# FITNESS and NUTRITION FORUM > DIET AND NUTRITION >  Are all whey proteins created equal? $35 for musclemilk at costco!

## EddiePT

so ive been using ON's 100% whey protein. i would buy 10 lbs for about $80,
but after going to costco, ive found 6 lbs of muscle milk for about $35, "WHEY" cheaper than ON's. 

I'm obviously for saving money.

what im asking is, are all whey proteins equal?

----------


## gbrice75

> so ive been using ON's 100% whey protein. i would buy 10 lbs for about $80,
> but after going to costco, ive found 6 lbs of muscle milk for about $35, "WHEY" cheaper than ON's. 
> 
> I'm obviously for saving money.
> 
> what im asking is, are all whey proteins equal?


Nope. You have Whey Protein Isolate, Whey Protein Concentrate, etc. 

Isolate is the best. ON actually has both. I'm not sure about Musclemilk, but I know most people in the BBing community frown on it. 

Aside from the protein, you have to look at what else is in there. How much fat is in the musclemilk? I'm willing to bet it's quite a bit. How about carbs? 

You have to look at all of these things.

----------


## calstate23

> so ive been using ON's 100% whey protein. i would buy 10 lbs for about $80,
> but after going to costco, ive found 6 lbs of muscle milk for about $35, "WHEY" cheaper than ON's. 
> 
> I'm obviously for saving money.
> 
> what im asking is, are all whey proteins equal?


Sorry, the answer to that question is DEFINITELY NOT! Whey Protein is not all equal, in fact some protein shakes are very terrible. What makes them worse?

A lot of them have high sugar, high carbs, high fat, and low protein. For instance, have you ever seen the protein powders at grocery stores like Vons and Ralphs?

They are Horrible. And probably the only reason you never see those types in an actual nutrition store because no one would buy them who knows what to look for. 

Muscle milk is pretty horrible, not the worst but its pretty bad. Muscle is pretty high in fat, on the high side for carbs (For a protein shake), and is on the lower end for amount of protein. 

The protein shake I use has 35 grams protein, 1 gram fat, and 2 gram carbs for 1 scoop (40 grams)

For me to have a 50 gram protein shake I would only take in 1.5 grams fat, 3 grams carb, and only 1 gram sugar. 

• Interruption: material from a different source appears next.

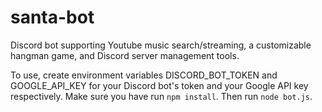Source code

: # santa-bot
Discord bot supporting Youtube music search/streaming, a customizable hangman game, and Discord server management tools.

To use, create environment variables DISCORD_BOT_TOKEN and GOOGLE_API_KEY for your Discord bot's token and your Google API key respectively. Make sure you have run ```npm install```. Then run ```node bot.js```.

For you to get 50 grams protein you would take in about 13 grams fat, 24 grams carbs, and 5 grams sugar. The biggest factor here is the amount of fat, especially for a protein shake.

----------


## green22

theres a big differance in 100% ON Whey and Muscle Milk. read the nutritional label on the back.

----------


## Times Roman

the sh1t from costco (skip the muscle milk, you want carbs, don't buy it premixed with your protein) is a mix of three proteins....

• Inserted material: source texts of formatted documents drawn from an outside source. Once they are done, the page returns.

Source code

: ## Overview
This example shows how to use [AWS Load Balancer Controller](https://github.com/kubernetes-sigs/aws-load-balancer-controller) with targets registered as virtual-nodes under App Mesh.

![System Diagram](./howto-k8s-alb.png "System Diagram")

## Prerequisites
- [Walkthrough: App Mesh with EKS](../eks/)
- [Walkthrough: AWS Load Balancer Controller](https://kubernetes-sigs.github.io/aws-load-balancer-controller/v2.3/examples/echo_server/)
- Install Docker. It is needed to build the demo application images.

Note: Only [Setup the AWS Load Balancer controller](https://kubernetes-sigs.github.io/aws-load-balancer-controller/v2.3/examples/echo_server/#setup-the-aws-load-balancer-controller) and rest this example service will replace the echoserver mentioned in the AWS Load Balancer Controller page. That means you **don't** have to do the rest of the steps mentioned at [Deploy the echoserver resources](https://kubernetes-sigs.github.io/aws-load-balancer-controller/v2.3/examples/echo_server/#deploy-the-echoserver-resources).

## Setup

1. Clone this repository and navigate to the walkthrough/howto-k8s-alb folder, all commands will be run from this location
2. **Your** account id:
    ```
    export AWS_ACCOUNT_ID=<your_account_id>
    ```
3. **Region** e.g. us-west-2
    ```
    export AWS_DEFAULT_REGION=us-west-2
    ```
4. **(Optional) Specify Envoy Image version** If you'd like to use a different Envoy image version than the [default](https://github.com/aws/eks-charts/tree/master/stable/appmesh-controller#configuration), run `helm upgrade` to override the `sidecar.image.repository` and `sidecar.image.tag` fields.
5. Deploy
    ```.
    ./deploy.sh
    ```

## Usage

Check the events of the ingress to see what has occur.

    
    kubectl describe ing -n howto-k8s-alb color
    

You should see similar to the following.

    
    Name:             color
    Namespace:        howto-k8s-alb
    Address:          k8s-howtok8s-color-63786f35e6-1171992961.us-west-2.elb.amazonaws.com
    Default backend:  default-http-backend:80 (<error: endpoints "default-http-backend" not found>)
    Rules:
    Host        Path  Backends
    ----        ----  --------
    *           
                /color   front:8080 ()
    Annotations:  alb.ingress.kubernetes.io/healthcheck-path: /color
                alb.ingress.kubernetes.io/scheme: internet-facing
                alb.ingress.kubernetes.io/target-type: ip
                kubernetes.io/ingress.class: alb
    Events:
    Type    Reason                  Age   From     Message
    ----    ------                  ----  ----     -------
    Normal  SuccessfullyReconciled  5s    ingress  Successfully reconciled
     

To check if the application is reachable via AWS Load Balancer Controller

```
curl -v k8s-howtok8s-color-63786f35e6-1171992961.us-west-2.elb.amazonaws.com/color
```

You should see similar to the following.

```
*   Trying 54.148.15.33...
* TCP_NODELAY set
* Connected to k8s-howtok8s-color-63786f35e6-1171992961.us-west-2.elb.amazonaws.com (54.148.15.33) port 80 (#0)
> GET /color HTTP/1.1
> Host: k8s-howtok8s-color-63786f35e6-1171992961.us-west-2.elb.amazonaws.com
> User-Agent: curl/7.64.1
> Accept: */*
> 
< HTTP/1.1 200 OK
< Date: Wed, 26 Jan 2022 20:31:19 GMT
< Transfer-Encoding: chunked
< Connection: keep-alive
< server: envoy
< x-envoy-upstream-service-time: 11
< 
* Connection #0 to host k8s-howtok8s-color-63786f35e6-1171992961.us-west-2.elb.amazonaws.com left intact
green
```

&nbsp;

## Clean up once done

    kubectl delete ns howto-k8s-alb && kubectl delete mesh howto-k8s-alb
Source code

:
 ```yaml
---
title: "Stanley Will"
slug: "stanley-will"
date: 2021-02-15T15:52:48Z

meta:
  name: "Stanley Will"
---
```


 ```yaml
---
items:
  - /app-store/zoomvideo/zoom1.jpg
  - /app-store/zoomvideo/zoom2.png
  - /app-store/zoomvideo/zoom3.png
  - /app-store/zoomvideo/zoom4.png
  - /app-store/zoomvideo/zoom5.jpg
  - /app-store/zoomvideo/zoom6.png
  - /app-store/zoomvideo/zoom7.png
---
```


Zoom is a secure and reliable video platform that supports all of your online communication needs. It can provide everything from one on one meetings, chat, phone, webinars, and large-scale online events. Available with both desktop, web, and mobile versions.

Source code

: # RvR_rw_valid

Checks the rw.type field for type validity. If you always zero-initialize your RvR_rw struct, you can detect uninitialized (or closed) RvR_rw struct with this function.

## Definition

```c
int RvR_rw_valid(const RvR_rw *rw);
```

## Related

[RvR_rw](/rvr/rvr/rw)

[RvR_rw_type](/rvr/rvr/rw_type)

whey, milk, and aw sh1t, is it soy?

anyways, it's really an ideal mixture of the three, since each is metabolized within different time periods, milk being the slowest.

Just go with costco

----------


## maxwkw

If you'ew in the states, I like trueprotein they're cheap and their products are really good.

----------


## Ajaxx

Why don't you try and buy online? I will never buy at a retail store again. So much cheaper dude.

----------


## Swifto

You get what you pay for in most instances.

The majority of Whey on the market is garbage. Causes stomach upset's and so on. Go with a bigger name brand and spend the extra money.

For you guys in the USA, I'd go with True Protein's WPI and for those in the UK, Reflex Nutrition.

----------


## celticgreen1973

Muscle milk tastes so good because there is so much sugar in it.

----------


## MBMETC

> muscle milk tastes so good because there is so much sugar in it.


ding ding ding 
monster milk, muscle milk all have alot of sugar.

----------


## mg0922

You guys may be talking about somthing youve heard or maybe just one specific type, but before you make statements about things, you shoudl elaborate a little more . Not like a use/take muscle milk, just trying to provide a point.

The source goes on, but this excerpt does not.